Problem requirements
Work through the data below and copy out every line where "widthof" is found.

#### Data for processing ####

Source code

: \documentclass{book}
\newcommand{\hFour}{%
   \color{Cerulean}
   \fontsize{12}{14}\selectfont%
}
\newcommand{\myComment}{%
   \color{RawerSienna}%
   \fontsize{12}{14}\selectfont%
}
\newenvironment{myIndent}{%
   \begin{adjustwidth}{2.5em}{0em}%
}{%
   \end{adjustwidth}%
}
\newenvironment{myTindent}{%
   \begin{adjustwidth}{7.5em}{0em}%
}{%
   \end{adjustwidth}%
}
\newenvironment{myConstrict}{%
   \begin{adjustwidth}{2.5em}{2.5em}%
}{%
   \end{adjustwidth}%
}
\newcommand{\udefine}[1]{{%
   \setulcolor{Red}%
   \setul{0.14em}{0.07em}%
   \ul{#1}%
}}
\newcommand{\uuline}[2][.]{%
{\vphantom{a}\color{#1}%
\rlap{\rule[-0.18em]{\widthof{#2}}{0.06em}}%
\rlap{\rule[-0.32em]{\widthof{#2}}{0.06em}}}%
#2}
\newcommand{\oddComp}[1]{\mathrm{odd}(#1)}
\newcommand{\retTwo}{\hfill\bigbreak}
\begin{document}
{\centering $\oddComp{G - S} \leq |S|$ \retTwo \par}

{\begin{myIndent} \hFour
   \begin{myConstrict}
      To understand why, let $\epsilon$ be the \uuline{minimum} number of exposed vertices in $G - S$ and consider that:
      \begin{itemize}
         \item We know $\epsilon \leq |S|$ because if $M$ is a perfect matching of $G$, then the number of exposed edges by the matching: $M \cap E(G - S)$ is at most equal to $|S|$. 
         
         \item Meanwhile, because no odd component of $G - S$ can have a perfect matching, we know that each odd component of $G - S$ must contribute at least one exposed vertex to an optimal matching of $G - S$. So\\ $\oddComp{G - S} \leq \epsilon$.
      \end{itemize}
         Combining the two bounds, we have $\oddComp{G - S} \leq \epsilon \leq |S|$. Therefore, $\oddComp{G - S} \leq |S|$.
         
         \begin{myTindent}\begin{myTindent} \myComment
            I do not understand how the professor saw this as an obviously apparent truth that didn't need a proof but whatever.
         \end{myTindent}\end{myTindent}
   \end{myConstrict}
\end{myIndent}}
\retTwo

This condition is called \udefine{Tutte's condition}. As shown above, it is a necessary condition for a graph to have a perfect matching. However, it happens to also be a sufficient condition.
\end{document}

####

Solution for this exercise
\rlap{\rule[-0.18em]{\widthof{#2}}{0.06em}}%
\rlap{\rule[-0.32em]{\widthof{#2}}{0.06em}}}%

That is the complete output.